Title VII of the Civil Rights Act of 1964 is the federal law which makes it illegal to discriminate or retaliate against or otherwise treat unfavorably, an employee or job applicant because of that persons religious beliefs. Title VII protects members of all religions both traditional and untraditional. Traditional organized religions may include Christianity, Islam, Judaism, Orthodox religions, Hinduism, and others.

In practicality, Title VII of the Civil Rights Act of 1964 will protect those that have a sincere religious belief.

Religious Discrimination laws enforced by the Equal Employment Opportunity Commission ( EEOC) make it illegal to subject employees to negative consequences associated with reporting discrimination or harassment, or participating in an investigation regarding discrimination or harassment.

It would therefore be illegal to demote, fire, refuse to promote, harass or otherwise “Retaliate” against employees.

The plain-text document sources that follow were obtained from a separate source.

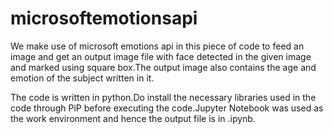 # microsoftemotionsapi
We make use of microsoft emotions api in this piece of code to feed an image and get  an output image file with face detected in the given image and marked using square box.The output image also contains the age and emotion of the subject written in it.

The code is written in python.Do install the necessary libraries used in the code through PiP before executing the code.Jupyter Notebook was used as the work environment and hence the output file is in .ipynb.
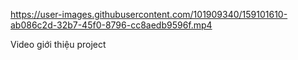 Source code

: 

https://user-images.githubusercontent.com/101909340/159101610-ab086c2d-32b7-45f0-8796-cc8aedb9596f.mp4

Video giới thiệu project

The Religious Discrimination laws enforced by the EEOC forbid Retaliation in any aspect of employment including pay, promotion, layoff, fringe benefits, training, job assignment, hiring, firing and any other condition of employment.

Religious Accomodation

Title VII of the Civil Rights Act of 1964 requires an employer to accommodate an employee’s or job applicant’s religious beliefs unless the accommodation would cause an undue hardship on the employer’s business. In order to establish Religious Discrimination, the employee must establish a bona fide religious belief that conflicts with the employee requirement, the employee must inform the employer of the sincerely held religious belief, the employee must show she was disciplined, the burden then shifts to the employer whereby he must then show that he attempted to accommodate the religious belief unless the accommodation posed undue hardship to the employer’s business.

Examples Of Religious Discrimination

Religious Discrimination may include offensive comments about an employee’s or job applicant’s religious practices or beliefs.

The person engaging in Religious Discrimination may be a manager, supervisor, or a co-worker.

The person engaging in Religious Discrimination may also be a customer or client of the employer. In essence, the harasser need not be employed by the employer.